Since the spray back plate 33 carries high-frequency voltage, the cavity cover 1 is grounded, the cavity cover and the cavity cover cannot be conducted, and the third fastening piece 15 is made of metal and has a conductor function. Therefore, the insulating sleeve 16 is made of a high temperature resistant insulating material, preventing the third fastening member 15 from electrically connecting the shower back plate 33 and the chamber cover 1. The second spacer 19 is installed between the head of the third fastening member 15 and the electrified shower plate 22, and insulates the third fastening member 15 from the shower plate 22. Thus, the high-frequency voltage carried by the shower back plate 33 and the shower plate 22 is prevented from being transmitted to the chamber cover 1.

In the present embodiment, the components such as the spray back plate 33, the spray plate 22, and the uniform flow plate 23 are easily contaminated by the deposition of the thin film and the formation of dust particles during the process, so the spray back plate 33 may be provided with a heating portion therein to heat the components such as the spray back plate 33, the spray plate 22, and the uniform flow plate 23 and the internal gas thereof, on one hand, the temperature of the gas distribution mechanism may be increased to reduce the deposition of the thin film on the surface and the adhesion of the dust, on the other hand, the process gas may be heated to reach or approach the process temperature before the process is performed, thereby improving the uniformity of the thin film deposition and the efficiency of the thin film deposition, and reducing the cost. The heating part may be a heater nested on the upper surface of the shower back plate 33.

Meanwhile, the spraying back plate 33 is provided with high-frequency voltage, and the outgoing line of the heating part of the back plate of the spraying plate 22 is connected with the filter, so that the mutual influence between the high-frequency voltage of the spraying back plate 33 and the heating part and the temperature measuring sensor of the heating part can be eliminated. The cavity cover 1 may be provided with an insulating sleeve through which the lead wire is passed. The insulating sleeve is made of high-temperature-resistant insulating material, so that the high-frequency voltage of the leading-out wire of the heating part is prevented from being transmitted to the cavity cover 1.

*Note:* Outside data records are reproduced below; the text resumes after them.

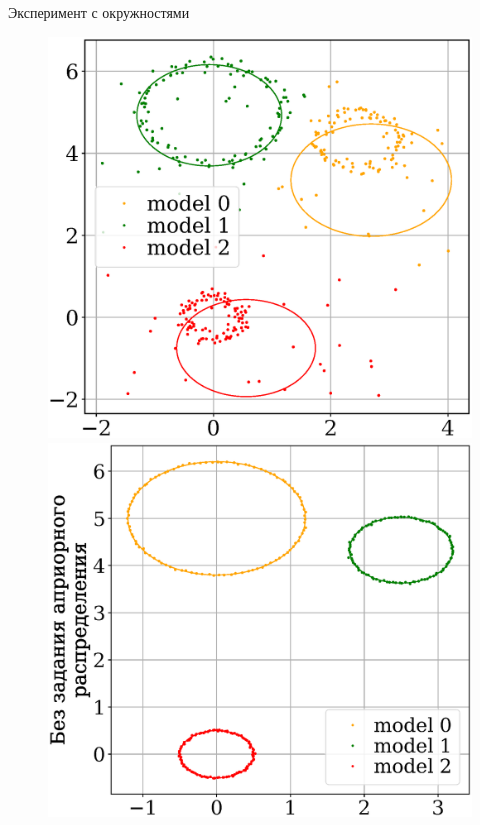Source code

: \documentclass[10pt,pdf,hyperref={unicode}]{beamer}
\begin{document}
\begin{frame}{Эксперимент с окружностями}
\begin{figure}[h!]
\begin{minipage}{.32\textwidth}
\vspace{-3mm}
\hspace{-8.5mm}
      \includegraphics[width =  1.07\textwidth]{figures/902.eps}
\end{minipage}
\begin{minipage}{.32\textwidth}
      \includegraphics[width =  \textwidth]{figures/900.eps}

\end{minipage}
\end{figure}
\end{frame}
\end{document}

In the present embodiment, a third gap 57 is provided between the chamber cover 1 and the shower back plate 33. The thin film deposition apparatus may further include a second gas inlet pipe and a second cover plate. The second inlet pipe is used for conveying inert gas. The second cover plate is arranged on one surface of the cavity cover 1 facing the spraying back plate 33, and the second cover plate and the cavity cover 1 form a purging cavity. The outlet of the second air inlet pipe is connected with the purging cavity. The second cover plate is provided with a plurality of purge holes for communicating the purge cavity with the third gap 57.

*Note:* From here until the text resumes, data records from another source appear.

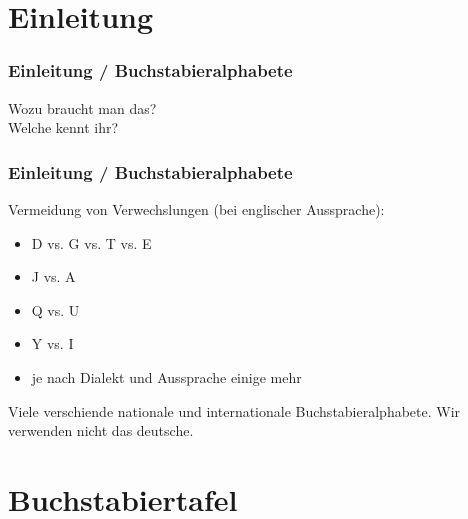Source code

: 

\subtitle{Betriebstechnik/Vorschriften 02:         \\
  Das ``Internationale Buchstabieralphabet'' \\[2em]}
\date{Stand 10.10.2016}


\section*{Einleitung}

\begin{frame}
  \frametitle{Einleitung / Buchstabieralphabete}
  \begin{center}
    \Large{Wozu braucht man das?} \\
    \Large{Welche kennt ihr?}
  \end{center}
\end{frame}

\begin{frame}
  \frametitle{Einleitung / Buchstabieralphabete}

  Vermeidung von Verwechslungen (bei englischer Aussprache):

  \begin{itemize}
    \item D vs. G vs. T vs. E
    \item J vs. A
    \item Q vs. U
    \item Y vs. I
    \item je nach Dialekt und Aussprache einige mehr
  \end{itemize}

  Viele verschiende nationale und internationale Buchstabieralphabete. Wir
  verwenden nicht das deutsche.

\end{frame}

\section*{Buch\-stabier\-tafel}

The inert gas enters the purging cavity from the second gas inlet pipe and flows into a third gap 57 formed among the cavity cover 1, the spraying back plate 33 and the first insulating ring 13, the process gas is blown away from the third gap 57, the process gas is prevented from forming dust particle pollution by thin film deposition on the surface of a part of the third gap 57, and arcing discharge between the lower surface of the cavity cover 1 and the upper surface of the spraying back plate 33 is prevented.

The shape of the main body is not limited uniquely in the embodiments of the present application, and may be a rectangular parallelepiped, a cylinder, or another three-dimensional shape. Accordingly, the cross-section of the body in a direction perpendicular to the first direction X may be rectangular, circular or other shape. In this embodiment, the cross-section may be square with a side length of at least 2 meters. I.e. the reaction chamber has a side length of at least 2 meters. The embodiment has a large-area cavity, so that a large-area carrier plate and a large-area spray plate 22 can be arranged, and the large-area carrier plate can contain more objects to be processed, thereby improving the productivity and reducing the cost.

The thin film deposition device provided by the embodiment of the application is used for depositing the thin film of the photovoltaic cell piece in the heterojunction process, the process efficiency reaches more than 25%, the efficiency is higher than that of the existing mainstream process and equipment, and the efficiency of the cell piece can be greatly improved. Therefore, the film deposition device improves the efficiency of the battery piece, reduces the processing procedures and reduces the equipment cost.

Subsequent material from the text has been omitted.